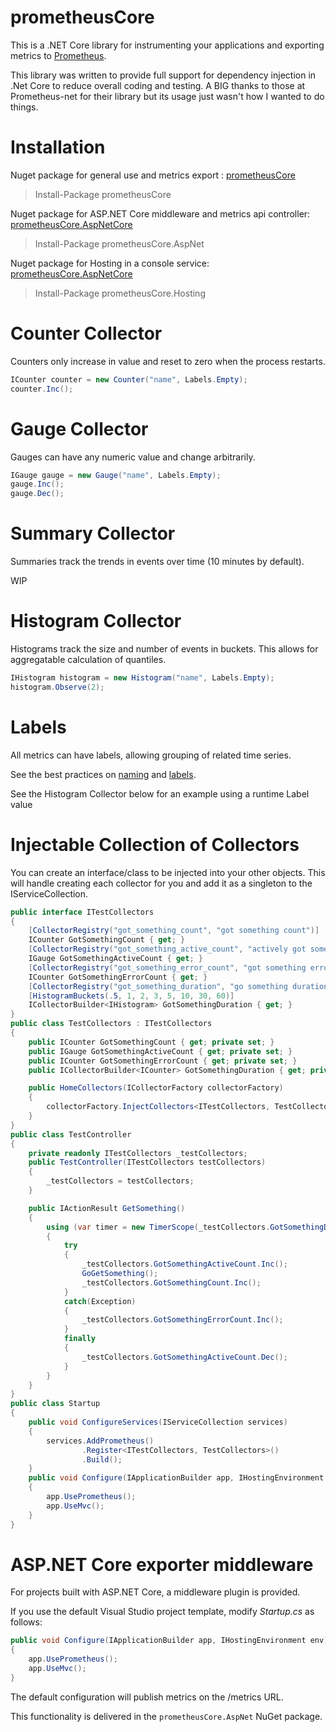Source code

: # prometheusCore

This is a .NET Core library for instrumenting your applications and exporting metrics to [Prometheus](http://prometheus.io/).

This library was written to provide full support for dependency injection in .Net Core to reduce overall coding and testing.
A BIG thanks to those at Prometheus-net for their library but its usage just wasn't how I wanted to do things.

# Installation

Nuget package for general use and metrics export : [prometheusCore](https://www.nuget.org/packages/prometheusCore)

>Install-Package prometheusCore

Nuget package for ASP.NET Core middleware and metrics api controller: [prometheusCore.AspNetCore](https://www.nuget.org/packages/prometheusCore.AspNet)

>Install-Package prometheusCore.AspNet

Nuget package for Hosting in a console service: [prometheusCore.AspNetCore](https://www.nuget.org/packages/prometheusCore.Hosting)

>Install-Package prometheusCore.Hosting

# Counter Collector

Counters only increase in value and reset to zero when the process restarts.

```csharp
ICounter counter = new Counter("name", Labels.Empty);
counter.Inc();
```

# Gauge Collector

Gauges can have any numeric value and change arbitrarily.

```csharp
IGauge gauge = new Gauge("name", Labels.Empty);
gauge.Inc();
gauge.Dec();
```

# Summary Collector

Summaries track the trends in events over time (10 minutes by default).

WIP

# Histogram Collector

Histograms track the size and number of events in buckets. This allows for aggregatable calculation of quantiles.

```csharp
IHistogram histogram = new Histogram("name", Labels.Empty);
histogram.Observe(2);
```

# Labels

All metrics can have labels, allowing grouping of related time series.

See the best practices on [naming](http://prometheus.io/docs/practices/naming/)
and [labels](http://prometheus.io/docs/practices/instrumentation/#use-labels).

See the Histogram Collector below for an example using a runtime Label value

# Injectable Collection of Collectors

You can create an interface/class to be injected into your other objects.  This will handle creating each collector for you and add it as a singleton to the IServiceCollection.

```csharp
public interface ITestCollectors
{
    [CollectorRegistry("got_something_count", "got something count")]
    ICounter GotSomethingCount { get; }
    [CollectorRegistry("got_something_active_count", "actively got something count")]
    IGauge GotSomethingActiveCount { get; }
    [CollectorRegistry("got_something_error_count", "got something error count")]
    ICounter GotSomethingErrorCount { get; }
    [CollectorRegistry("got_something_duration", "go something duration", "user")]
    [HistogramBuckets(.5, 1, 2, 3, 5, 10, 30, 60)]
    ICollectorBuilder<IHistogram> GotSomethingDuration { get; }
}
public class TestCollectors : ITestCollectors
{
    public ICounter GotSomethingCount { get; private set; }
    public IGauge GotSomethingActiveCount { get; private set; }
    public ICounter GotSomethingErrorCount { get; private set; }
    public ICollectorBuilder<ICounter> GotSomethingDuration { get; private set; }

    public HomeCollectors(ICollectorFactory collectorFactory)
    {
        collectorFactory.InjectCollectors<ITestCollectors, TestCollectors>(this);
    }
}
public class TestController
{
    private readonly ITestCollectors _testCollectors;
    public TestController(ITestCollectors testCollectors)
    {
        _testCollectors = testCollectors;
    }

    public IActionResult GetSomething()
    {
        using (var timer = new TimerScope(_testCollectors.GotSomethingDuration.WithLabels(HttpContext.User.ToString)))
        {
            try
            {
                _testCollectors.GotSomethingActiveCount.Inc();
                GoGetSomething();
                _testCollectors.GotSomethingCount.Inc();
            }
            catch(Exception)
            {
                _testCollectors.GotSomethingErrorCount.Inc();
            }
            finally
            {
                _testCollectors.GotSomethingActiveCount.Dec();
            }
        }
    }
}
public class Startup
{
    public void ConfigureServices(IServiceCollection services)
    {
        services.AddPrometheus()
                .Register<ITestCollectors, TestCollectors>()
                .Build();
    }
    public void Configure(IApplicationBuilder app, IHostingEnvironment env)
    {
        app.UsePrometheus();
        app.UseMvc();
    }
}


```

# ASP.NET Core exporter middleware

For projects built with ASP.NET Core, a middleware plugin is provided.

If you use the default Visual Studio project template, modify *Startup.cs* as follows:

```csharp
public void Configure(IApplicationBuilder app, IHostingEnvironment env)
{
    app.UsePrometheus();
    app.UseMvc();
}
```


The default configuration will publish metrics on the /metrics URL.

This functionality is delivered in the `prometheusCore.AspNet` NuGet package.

════════

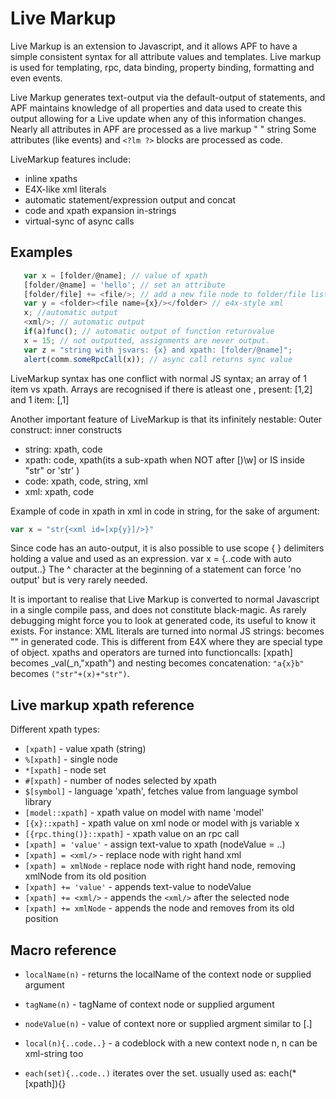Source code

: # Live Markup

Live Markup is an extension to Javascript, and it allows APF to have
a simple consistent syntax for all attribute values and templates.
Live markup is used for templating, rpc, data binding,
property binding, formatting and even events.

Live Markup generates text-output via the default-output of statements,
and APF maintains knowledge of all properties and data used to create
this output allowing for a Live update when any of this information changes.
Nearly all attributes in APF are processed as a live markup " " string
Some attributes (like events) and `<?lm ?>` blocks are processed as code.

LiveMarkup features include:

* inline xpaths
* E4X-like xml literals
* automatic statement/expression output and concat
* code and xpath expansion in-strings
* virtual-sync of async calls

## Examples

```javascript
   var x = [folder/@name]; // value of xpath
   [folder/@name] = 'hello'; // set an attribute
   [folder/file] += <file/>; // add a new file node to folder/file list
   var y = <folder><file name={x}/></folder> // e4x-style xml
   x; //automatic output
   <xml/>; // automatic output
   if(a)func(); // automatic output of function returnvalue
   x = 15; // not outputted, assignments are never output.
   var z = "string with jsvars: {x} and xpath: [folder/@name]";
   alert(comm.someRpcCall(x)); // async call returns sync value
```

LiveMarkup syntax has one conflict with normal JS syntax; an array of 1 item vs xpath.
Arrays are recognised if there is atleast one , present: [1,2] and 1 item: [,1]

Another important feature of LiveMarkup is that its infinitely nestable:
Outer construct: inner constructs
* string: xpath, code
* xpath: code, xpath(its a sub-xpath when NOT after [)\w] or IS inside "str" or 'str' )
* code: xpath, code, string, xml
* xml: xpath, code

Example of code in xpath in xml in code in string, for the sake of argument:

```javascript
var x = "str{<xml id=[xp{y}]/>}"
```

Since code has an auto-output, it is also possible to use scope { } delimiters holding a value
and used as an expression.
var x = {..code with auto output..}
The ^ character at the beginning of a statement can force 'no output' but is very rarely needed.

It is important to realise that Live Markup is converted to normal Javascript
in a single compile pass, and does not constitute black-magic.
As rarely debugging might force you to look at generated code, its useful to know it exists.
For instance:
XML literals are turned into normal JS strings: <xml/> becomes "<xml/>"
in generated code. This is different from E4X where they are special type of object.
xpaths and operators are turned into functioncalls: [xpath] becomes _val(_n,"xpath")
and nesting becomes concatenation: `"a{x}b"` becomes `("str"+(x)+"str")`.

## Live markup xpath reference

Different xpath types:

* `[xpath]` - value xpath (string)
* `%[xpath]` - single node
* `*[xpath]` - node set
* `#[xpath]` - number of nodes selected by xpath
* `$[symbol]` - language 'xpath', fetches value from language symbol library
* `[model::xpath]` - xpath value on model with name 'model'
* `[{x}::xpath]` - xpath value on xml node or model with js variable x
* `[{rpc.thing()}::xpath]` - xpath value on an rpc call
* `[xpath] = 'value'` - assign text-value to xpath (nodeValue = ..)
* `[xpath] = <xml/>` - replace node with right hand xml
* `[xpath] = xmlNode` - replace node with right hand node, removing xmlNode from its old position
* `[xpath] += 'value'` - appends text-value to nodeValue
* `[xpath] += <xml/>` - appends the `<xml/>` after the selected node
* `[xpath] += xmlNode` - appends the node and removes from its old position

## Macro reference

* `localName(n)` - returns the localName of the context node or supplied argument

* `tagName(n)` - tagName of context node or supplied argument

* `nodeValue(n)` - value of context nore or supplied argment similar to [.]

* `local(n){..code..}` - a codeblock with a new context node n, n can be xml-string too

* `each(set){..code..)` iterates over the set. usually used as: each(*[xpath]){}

════════

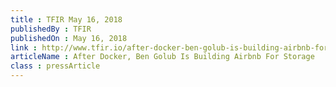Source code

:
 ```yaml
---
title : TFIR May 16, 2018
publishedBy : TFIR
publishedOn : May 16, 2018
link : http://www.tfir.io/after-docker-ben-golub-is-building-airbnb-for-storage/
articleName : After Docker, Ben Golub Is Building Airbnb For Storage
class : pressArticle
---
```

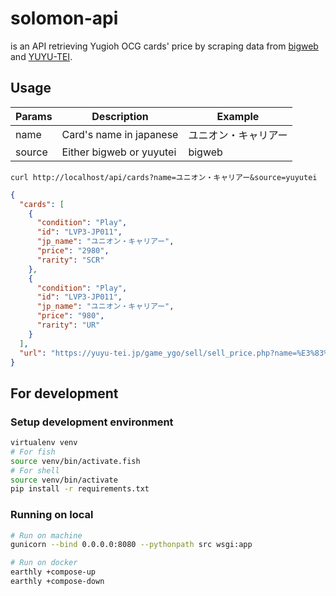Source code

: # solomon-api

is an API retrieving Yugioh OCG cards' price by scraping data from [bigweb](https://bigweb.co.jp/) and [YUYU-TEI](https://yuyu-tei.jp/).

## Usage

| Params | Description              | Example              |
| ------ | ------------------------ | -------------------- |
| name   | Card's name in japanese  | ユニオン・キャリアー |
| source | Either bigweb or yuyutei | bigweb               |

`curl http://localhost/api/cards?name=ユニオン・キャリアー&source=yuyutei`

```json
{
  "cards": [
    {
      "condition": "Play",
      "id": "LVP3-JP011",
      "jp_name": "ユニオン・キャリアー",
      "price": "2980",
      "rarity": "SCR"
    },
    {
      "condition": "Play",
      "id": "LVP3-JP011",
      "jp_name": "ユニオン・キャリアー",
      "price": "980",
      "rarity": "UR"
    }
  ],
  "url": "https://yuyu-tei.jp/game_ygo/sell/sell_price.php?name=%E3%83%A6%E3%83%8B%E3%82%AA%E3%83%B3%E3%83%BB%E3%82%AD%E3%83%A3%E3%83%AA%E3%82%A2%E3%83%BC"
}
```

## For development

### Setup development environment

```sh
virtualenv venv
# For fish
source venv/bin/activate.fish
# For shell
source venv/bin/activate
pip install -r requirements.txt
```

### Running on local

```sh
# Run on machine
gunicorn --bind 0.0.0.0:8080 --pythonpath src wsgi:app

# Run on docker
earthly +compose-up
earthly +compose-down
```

════════

[TASK STATEMENT] State the count of lines holding the string "bigweb" in the listing above, and nothing else.

[EXERCISE OUTPUT] 2